*Data for analysis*.
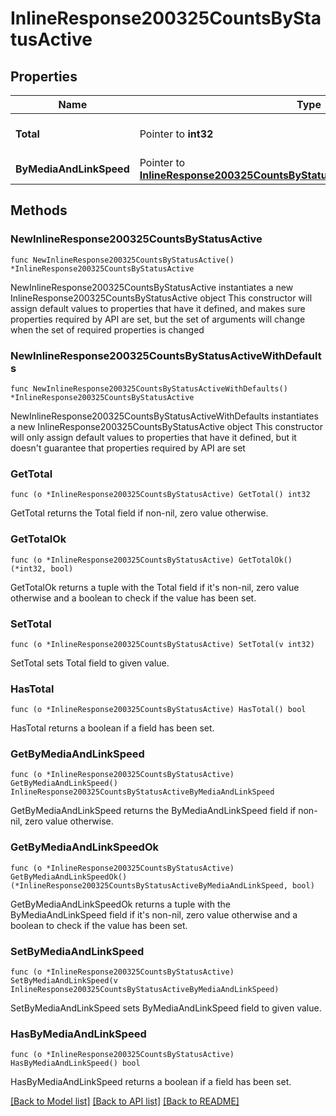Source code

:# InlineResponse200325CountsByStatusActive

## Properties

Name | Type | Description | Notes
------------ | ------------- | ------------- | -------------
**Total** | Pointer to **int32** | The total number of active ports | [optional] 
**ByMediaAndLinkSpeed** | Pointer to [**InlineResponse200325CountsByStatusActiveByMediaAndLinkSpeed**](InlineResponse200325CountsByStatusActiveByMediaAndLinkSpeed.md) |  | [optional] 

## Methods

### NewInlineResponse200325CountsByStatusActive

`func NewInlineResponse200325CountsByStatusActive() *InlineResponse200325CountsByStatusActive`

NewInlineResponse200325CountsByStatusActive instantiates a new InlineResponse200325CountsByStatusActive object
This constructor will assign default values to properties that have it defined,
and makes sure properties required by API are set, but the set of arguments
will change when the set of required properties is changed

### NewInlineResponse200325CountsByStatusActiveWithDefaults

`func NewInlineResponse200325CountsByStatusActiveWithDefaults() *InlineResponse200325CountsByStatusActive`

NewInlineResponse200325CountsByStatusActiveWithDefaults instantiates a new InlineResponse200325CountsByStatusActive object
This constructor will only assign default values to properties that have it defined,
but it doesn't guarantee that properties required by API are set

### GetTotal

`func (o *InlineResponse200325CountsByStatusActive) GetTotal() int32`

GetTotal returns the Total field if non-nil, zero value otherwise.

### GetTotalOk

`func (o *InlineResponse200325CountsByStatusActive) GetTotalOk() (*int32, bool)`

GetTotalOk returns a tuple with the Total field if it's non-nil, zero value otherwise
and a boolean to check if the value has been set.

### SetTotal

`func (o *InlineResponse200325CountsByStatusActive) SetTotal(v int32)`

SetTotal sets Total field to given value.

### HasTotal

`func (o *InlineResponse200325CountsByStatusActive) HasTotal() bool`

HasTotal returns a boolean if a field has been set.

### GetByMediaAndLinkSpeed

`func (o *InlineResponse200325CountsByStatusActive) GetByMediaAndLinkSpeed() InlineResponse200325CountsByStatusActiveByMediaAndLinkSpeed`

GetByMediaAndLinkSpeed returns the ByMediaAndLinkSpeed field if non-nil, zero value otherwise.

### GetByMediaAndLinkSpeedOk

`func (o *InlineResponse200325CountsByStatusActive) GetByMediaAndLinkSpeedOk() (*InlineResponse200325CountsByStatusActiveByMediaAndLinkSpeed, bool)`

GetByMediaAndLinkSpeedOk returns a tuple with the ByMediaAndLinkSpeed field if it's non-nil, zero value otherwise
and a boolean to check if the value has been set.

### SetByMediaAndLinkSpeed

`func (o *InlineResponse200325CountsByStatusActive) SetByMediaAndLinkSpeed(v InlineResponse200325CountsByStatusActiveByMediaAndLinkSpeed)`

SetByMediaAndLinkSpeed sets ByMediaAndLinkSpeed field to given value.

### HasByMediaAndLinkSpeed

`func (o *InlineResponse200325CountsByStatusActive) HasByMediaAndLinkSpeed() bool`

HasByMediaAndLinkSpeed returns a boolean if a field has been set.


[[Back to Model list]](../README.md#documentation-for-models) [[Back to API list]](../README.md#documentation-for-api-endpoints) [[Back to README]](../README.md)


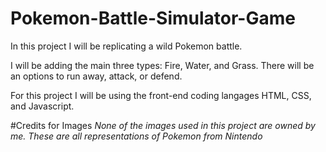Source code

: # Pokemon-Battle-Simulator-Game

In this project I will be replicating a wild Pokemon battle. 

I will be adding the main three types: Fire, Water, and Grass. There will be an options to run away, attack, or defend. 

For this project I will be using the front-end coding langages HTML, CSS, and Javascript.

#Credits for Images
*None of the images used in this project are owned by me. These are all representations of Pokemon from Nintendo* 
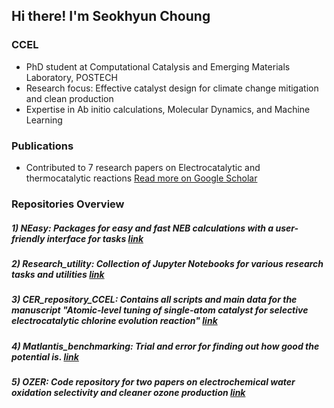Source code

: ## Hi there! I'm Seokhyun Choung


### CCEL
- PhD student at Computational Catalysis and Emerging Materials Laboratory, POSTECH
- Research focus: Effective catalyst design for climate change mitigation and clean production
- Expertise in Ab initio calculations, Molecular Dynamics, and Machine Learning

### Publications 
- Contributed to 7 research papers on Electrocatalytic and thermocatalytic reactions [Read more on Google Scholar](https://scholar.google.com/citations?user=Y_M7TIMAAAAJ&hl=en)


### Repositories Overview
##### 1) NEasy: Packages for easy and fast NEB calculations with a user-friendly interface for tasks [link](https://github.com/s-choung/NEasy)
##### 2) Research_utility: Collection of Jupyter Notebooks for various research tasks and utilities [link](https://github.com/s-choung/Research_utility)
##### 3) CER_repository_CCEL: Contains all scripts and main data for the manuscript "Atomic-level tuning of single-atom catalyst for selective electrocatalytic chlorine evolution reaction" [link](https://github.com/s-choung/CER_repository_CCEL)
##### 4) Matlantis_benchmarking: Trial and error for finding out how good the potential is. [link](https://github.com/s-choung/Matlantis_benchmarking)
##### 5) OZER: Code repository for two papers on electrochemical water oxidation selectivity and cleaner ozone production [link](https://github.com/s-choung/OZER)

*Exercise description*.
In the answer, give only the lines from the top of the data above through the line with "This constructor will assign", reproduced exactly; no picture may appear.

*Answer box*.
Source code

:# InlineResponse200325CountsByStatusActive

## Properties

Name | Type | Description | Notes
------------ | ------------- | ------------- | -------------
**Total** | Pointer to **int32** | The total number of active ports | [optional] 
**ByMediaAndLinkSpeed** | Pointer to [**InlineResponse200325CountsByStatusActiveByMediaAndLinkSpeed**](InlineResponse200325CountsByStatusActiveByMediaAndLinkSpeed.md) |  | [optional] 

## Methods

### NewInlineResponse200325CountsByStatusActive

`func NewInlineResponse200325CountsByStatusActive() *InlineResponse200325CountsByStatusActive`

NewInlineResponse200325CountsByStatusActive instantiates a new InlineResponse200325CountsByStatusActive object
This constructor will assign default values to properties that have it defined,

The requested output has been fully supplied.